--- ACTION ITEM ---
Go through the entries below, tally each line with the string "нужно", and give the final number by itself.

START RECORDS SHOWN

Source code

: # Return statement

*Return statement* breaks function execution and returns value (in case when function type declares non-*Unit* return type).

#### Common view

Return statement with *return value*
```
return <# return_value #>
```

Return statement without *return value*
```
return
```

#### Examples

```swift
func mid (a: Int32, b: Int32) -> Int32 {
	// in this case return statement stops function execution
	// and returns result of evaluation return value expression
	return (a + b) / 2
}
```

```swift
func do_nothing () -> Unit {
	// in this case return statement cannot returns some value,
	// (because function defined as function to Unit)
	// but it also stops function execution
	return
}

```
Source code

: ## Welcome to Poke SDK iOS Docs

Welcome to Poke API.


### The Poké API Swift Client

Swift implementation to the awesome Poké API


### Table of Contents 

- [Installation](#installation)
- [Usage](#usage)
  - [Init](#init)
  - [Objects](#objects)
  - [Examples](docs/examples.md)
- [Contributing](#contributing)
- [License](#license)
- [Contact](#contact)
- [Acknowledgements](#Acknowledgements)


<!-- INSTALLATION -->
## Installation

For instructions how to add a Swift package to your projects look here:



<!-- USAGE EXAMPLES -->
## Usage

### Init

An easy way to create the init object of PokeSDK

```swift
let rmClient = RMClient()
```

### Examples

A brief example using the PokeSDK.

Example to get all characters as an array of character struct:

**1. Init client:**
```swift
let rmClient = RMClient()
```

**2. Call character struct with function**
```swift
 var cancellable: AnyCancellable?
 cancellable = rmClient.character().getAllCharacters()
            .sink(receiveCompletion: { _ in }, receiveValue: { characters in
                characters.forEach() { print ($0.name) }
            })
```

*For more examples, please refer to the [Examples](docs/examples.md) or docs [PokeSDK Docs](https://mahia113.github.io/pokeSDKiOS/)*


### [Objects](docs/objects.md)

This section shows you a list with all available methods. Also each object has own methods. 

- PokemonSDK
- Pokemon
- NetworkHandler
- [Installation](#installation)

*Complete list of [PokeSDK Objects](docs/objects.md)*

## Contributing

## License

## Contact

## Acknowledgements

END RECORDS SHOWN
START RECORDS SHOWN

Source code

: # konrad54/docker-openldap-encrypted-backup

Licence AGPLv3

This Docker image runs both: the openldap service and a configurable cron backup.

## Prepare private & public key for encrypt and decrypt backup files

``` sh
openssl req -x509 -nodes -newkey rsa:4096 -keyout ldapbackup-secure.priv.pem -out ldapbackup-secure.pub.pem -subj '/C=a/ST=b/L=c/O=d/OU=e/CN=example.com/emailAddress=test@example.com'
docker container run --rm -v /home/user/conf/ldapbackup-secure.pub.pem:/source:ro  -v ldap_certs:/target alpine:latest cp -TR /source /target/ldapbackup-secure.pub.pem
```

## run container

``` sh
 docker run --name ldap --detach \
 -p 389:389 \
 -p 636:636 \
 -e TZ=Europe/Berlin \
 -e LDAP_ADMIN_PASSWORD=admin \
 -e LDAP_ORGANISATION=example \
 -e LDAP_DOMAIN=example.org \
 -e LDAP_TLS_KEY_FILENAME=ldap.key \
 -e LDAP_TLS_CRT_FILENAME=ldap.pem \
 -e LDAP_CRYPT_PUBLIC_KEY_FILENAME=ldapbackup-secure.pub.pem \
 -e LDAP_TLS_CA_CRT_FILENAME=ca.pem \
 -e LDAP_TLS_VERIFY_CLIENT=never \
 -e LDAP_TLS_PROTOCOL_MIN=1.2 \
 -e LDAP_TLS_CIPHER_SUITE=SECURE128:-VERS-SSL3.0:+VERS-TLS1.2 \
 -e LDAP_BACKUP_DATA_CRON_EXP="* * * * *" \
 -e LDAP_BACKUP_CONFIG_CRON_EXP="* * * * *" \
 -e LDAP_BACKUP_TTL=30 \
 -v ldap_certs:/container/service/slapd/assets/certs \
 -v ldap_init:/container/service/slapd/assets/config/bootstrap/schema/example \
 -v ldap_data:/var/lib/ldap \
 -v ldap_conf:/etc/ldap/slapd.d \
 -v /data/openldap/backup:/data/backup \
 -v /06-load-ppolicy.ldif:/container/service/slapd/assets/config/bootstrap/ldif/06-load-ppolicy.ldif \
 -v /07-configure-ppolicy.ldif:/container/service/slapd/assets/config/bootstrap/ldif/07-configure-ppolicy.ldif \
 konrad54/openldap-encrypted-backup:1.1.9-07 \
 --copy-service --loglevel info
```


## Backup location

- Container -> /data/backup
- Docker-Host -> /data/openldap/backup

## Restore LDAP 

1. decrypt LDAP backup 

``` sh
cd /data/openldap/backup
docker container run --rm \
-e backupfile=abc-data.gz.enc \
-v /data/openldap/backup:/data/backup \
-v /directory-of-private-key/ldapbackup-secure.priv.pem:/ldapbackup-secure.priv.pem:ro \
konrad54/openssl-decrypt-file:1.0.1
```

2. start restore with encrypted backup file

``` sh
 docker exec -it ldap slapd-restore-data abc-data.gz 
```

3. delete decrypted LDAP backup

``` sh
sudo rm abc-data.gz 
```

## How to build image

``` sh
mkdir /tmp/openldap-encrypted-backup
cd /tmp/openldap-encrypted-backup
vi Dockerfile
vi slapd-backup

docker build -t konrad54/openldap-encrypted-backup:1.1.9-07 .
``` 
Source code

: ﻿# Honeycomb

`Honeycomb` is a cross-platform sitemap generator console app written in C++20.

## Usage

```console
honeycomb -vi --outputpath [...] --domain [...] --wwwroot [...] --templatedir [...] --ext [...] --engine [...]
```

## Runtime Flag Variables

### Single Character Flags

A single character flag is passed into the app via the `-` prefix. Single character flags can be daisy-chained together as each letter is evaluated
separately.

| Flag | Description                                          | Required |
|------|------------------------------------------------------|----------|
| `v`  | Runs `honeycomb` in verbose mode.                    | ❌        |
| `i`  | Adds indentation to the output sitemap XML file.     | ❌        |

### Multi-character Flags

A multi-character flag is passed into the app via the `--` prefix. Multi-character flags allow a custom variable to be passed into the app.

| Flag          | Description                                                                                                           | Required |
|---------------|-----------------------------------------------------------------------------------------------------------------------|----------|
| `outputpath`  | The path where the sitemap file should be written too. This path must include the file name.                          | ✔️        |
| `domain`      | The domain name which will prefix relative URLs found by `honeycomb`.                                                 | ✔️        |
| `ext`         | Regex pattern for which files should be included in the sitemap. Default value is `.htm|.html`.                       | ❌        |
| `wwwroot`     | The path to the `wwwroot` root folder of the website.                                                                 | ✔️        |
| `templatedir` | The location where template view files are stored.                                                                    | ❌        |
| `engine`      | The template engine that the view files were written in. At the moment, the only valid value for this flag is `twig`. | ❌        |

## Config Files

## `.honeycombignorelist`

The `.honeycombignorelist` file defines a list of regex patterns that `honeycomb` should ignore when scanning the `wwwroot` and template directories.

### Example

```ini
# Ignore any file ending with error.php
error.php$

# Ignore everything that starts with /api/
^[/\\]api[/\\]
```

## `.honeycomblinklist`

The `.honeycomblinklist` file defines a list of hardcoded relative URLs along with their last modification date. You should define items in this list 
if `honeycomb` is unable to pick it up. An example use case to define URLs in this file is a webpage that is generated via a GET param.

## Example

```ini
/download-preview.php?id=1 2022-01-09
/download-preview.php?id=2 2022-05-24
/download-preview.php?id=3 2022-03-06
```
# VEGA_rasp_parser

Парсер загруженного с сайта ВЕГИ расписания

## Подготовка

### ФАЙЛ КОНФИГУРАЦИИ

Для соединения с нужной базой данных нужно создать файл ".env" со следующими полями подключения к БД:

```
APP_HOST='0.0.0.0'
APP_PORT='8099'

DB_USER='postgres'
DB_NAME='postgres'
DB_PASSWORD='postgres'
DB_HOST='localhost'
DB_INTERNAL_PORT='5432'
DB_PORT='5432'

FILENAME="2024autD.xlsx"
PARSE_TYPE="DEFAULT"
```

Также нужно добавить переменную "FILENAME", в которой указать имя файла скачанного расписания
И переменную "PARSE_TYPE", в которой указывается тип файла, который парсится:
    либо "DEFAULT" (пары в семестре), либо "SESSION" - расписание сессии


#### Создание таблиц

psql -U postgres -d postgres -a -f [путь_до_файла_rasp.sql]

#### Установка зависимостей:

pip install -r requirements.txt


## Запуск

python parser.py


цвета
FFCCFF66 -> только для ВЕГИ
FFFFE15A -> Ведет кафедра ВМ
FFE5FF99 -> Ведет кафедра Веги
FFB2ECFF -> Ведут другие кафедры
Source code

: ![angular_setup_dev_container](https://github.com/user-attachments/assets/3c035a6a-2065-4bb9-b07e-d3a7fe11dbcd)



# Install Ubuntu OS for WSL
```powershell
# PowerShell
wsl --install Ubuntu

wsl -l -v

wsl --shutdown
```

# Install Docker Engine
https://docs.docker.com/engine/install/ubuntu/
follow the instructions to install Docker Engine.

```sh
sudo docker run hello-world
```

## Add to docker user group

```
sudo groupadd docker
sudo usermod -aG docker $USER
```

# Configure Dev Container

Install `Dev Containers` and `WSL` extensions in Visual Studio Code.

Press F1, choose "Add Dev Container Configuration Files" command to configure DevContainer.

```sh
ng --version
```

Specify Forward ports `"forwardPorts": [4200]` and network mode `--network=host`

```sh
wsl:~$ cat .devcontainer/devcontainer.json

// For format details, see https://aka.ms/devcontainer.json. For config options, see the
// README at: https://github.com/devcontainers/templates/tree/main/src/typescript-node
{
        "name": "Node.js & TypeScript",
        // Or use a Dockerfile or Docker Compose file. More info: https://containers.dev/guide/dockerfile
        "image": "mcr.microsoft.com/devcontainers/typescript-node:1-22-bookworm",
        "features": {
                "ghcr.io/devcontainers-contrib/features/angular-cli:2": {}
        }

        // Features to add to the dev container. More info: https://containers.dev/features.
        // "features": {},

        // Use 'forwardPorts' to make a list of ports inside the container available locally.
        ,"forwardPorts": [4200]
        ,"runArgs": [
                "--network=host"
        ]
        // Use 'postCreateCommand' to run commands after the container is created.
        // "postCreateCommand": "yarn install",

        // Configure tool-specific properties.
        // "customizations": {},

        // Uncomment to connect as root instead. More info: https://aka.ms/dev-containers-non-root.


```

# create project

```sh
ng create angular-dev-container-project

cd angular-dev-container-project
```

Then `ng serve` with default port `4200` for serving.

END RECORDS SHOWN
START RECORDS SHOWN

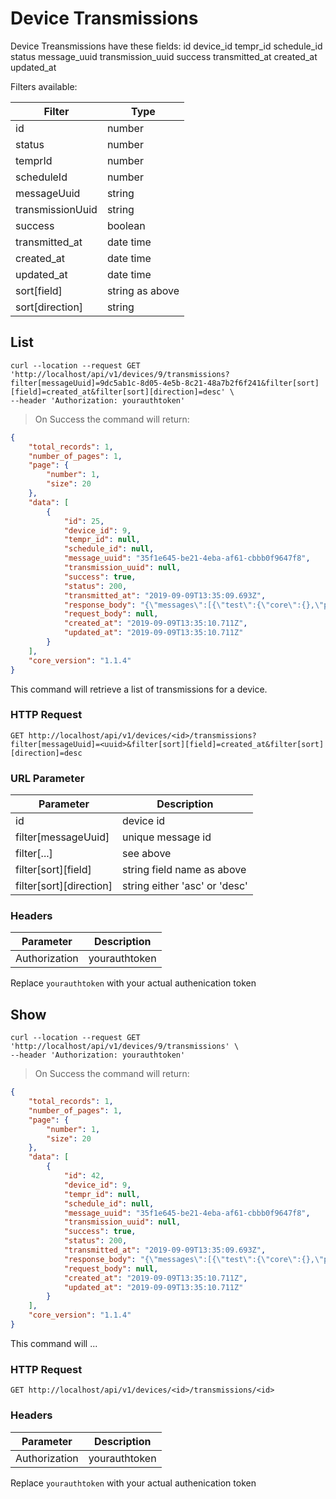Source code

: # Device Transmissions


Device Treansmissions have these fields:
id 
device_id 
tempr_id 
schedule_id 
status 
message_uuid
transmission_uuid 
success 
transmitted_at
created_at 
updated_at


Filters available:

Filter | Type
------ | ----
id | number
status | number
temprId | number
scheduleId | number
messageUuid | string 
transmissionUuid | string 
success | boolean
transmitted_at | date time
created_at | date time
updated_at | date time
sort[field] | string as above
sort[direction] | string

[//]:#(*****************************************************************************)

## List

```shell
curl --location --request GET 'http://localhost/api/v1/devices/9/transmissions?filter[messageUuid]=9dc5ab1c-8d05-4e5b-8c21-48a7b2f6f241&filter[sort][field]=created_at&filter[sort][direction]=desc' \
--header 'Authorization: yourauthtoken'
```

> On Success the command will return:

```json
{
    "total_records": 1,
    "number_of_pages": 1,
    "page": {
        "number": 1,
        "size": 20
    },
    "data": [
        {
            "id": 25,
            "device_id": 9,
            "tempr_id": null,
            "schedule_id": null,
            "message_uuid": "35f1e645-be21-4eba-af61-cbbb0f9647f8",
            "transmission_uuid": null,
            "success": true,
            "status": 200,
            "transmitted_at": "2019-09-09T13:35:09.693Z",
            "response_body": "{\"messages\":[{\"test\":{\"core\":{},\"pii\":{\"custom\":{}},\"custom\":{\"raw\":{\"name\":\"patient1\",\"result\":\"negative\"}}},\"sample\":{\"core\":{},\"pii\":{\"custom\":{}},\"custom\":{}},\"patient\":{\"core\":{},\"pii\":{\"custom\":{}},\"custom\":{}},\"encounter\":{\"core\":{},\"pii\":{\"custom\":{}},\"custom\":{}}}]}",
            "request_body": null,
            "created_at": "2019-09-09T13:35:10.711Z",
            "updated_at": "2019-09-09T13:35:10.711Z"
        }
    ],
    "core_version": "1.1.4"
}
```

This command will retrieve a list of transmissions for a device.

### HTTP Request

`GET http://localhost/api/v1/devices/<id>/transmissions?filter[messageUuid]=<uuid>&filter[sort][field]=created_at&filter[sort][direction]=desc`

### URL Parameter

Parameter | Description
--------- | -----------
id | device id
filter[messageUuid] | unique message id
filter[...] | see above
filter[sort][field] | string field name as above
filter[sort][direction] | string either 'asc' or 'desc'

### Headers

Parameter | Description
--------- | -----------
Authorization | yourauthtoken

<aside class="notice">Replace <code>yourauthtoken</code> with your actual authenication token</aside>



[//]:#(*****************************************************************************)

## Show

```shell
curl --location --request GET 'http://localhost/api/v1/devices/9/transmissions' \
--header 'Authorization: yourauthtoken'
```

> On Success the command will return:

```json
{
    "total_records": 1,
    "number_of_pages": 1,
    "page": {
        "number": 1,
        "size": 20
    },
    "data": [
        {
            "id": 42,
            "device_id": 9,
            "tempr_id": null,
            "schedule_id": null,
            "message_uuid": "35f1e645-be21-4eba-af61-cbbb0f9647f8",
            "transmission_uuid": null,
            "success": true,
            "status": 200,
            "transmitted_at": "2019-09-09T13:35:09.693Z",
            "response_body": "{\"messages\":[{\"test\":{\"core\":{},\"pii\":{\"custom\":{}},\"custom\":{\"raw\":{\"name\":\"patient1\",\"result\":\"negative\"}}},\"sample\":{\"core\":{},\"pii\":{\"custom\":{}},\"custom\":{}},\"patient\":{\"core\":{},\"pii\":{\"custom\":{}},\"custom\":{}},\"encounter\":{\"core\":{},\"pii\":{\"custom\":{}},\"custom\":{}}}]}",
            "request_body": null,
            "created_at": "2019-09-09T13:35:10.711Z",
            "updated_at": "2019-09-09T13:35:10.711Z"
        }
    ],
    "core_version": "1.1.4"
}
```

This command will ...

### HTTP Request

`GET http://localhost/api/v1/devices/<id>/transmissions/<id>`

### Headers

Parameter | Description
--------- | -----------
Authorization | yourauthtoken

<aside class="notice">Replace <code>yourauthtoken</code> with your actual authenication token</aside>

END RECORDS SHOWN

--- TASK ANSWER ---
2